A novel approach to deliver hormones using T cells is shown in mice in Nature Communications this week. The research shows the approach is effective in reducing symptoms of anaemia in mouse models of kidney disease.
Patients affected by hormone deficiencies require the delivery of a recombinant protein, the production of which is costly and which needs to be administered via repeated injections. One example is erythropoietin (EPO), a hormone that regulates production of red blood cells. Previous studies in animal models have used viral-based delivery of EPO, but drawbacks include that this method can produce an immune response, and limited control of EPO production. An alternative approach has used the transfer of cells from transgenic mice, which were modified to express EPO in B lymphocytes, into EPO-deficient mice.

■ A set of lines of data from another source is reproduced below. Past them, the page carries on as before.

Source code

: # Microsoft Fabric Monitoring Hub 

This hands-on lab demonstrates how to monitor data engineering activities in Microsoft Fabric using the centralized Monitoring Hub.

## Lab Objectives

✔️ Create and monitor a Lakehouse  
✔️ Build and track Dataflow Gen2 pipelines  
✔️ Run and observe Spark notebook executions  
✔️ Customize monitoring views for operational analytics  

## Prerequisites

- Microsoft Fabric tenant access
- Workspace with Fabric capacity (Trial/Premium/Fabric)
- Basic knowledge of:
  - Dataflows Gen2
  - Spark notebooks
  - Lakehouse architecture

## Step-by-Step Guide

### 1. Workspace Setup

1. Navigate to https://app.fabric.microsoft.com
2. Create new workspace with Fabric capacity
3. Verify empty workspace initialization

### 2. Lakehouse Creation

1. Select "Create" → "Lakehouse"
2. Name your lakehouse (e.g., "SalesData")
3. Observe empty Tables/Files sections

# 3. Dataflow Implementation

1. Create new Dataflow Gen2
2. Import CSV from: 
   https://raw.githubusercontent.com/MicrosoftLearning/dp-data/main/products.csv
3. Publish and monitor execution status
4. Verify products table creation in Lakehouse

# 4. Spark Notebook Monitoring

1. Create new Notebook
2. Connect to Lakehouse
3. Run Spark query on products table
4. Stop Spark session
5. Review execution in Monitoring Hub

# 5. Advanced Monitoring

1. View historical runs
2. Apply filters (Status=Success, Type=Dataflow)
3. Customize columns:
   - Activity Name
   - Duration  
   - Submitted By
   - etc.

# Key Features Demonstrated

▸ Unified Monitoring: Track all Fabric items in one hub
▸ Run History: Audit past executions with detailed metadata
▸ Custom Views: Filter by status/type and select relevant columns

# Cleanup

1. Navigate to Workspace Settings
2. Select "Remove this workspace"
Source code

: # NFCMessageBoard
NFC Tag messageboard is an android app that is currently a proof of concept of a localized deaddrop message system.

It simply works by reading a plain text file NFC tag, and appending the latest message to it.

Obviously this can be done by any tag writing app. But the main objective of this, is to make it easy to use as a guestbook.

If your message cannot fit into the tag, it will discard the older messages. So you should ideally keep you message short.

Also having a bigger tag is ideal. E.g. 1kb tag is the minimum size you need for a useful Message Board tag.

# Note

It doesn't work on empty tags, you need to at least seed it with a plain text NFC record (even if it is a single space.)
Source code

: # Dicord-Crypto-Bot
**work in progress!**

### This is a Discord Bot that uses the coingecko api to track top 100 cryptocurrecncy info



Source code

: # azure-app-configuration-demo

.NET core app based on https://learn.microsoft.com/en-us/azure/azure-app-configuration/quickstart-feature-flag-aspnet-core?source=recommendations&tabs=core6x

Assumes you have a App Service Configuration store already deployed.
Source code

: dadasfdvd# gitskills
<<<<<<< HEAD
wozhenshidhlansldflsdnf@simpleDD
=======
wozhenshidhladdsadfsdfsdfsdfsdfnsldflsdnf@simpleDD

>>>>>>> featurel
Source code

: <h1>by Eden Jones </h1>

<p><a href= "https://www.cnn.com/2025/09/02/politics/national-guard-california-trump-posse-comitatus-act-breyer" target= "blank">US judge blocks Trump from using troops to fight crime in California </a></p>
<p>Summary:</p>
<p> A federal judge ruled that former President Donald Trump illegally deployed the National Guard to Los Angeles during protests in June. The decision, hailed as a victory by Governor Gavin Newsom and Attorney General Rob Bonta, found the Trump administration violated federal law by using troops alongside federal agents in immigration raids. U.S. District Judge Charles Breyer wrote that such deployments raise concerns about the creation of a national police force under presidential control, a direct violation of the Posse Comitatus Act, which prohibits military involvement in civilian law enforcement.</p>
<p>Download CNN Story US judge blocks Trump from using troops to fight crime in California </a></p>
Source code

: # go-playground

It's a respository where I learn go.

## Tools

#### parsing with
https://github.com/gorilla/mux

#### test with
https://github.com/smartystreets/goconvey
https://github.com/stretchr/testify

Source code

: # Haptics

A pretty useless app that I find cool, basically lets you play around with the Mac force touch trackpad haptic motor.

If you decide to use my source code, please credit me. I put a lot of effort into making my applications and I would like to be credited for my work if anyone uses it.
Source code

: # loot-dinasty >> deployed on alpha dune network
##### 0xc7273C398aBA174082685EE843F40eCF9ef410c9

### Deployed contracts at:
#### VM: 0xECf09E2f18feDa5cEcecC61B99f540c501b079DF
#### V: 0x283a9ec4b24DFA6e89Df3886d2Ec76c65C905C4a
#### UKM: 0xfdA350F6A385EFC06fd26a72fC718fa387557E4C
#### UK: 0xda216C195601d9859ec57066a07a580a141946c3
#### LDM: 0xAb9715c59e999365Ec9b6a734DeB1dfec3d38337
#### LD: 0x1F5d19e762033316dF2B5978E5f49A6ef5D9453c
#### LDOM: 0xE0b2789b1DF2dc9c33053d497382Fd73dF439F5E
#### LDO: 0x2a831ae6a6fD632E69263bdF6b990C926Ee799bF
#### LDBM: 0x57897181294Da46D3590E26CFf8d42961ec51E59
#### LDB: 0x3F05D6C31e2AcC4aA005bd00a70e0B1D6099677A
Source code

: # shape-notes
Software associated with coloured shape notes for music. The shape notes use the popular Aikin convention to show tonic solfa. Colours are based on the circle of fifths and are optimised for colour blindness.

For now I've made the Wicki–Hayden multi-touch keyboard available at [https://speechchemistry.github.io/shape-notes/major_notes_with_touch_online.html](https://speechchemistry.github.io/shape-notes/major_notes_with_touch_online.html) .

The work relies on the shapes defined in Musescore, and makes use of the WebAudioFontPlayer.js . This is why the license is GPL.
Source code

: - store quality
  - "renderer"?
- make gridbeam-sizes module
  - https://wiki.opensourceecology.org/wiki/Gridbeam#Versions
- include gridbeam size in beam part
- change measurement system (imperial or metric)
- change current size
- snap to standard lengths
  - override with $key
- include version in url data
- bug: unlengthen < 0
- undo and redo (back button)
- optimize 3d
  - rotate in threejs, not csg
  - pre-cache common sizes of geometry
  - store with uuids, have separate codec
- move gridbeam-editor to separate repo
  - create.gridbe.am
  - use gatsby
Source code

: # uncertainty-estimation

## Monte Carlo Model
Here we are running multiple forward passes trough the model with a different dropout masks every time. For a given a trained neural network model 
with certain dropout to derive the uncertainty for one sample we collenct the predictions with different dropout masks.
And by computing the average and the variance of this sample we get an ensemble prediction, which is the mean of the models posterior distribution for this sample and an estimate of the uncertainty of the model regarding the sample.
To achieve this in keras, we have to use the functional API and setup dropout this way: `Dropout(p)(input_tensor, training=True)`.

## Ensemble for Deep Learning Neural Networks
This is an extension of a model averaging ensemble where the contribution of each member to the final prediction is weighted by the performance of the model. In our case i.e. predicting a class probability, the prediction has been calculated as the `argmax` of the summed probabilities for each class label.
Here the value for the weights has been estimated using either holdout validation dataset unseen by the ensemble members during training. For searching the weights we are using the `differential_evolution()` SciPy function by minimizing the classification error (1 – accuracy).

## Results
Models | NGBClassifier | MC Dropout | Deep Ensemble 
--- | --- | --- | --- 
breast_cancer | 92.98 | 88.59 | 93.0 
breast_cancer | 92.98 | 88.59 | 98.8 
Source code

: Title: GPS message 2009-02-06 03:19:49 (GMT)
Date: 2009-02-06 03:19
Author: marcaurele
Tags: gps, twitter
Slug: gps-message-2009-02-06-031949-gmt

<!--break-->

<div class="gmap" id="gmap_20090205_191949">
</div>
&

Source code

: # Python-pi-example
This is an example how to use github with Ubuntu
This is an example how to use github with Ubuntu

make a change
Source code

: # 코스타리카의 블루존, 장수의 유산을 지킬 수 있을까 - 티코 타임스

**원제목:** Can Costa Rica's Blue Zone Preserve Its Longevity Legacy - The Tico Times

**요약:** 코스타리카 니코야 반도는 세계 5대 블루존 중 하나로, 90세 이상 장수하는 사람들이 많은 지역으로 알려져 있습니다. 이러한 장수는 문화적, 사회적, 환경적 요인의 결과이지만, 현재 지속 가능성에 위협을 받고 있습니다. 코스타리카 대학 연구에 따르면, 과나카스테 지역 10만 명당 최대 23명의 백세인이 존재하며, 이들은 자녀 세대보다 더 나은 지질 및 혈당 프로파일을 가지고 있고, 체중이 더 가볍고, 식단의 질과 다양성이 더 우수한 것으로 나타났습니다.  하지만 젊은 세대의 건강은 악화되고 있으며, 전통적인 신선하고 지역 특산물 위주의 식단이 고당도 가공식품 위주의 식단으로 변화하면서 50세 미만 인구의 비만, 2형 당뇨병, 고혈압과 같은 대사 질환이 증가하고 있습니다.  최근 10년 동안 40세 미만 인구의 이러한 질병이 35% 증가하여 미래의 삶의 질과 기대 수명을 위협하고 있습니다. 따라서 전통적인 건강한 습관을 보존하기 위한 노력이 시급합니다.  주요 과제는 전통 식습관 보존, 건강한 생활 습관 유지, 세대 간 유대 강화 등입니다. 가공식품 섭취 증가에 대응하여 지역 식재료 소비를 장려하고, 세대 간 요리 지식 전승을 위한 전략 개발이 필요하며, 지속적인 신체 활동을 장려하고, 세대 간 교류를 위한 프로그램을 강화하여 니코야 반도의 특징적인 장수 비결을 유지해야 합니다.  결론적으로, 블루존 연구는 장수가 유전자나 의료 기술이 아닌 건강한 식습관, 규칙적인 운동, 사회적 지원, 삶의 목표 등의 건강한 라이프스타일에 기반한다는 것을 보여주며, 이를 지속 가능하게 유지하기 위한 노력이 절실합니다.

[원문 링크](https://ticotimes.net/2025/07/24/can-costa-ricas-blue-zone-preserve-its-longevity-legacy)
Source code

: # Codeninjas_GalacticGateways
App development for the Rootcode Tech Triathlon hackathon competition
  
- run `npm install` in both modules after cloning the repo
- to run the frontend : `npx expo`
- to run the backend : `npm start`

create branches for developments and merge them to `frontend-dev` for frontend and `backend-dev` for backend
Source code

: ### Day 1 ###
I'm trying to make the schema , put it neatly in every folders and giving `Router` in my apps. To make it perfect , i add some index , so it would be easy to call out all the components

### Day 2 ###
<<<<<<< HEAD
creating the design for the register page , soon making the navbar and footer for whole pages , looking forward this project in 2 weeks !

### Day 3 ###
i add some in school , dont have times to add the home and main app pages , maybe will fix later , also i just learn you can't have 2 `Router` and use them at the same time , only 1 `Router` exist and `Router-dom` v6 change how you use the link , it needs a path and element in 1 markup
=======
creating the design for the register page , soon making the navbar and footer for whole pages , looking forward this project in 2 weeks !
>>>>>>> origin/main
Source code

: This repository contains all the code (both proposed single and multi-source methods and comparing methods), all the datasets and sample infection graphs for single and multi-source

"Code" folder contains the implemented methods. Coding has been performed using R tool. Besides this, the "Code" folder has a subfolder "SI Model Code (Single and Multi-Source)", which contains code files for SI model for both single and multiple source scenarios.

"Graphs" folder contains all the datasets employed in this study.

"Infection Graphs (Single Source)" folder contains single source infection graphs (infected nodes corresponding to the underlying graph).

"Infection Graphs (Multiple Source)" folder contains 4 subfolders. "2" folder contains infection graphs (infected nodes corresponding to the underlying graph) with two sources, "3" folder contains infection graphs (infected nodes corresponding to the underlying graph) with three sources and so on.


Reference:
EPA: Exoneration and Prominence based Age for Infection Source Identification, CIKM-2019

Matthew Wilson and colleagues used a non-viral system to modify T cells directly to express EPO, without the need for their production by a transgenic organism. The cells were then transferred into anaemic mouse models of kidney disease. The treatment succeeded in inducing EPO expression and increasing red blood cell production in the mice for up to 20 weeks. They also demonstrated that the engraftment of T cells and EPO expression could be stimulated by vaccination.
These results show that T cells may represent a suitable system for delivery of EPO, and suggest that they may also be used for the delivery of other peptides for the treatment of different medical conditions.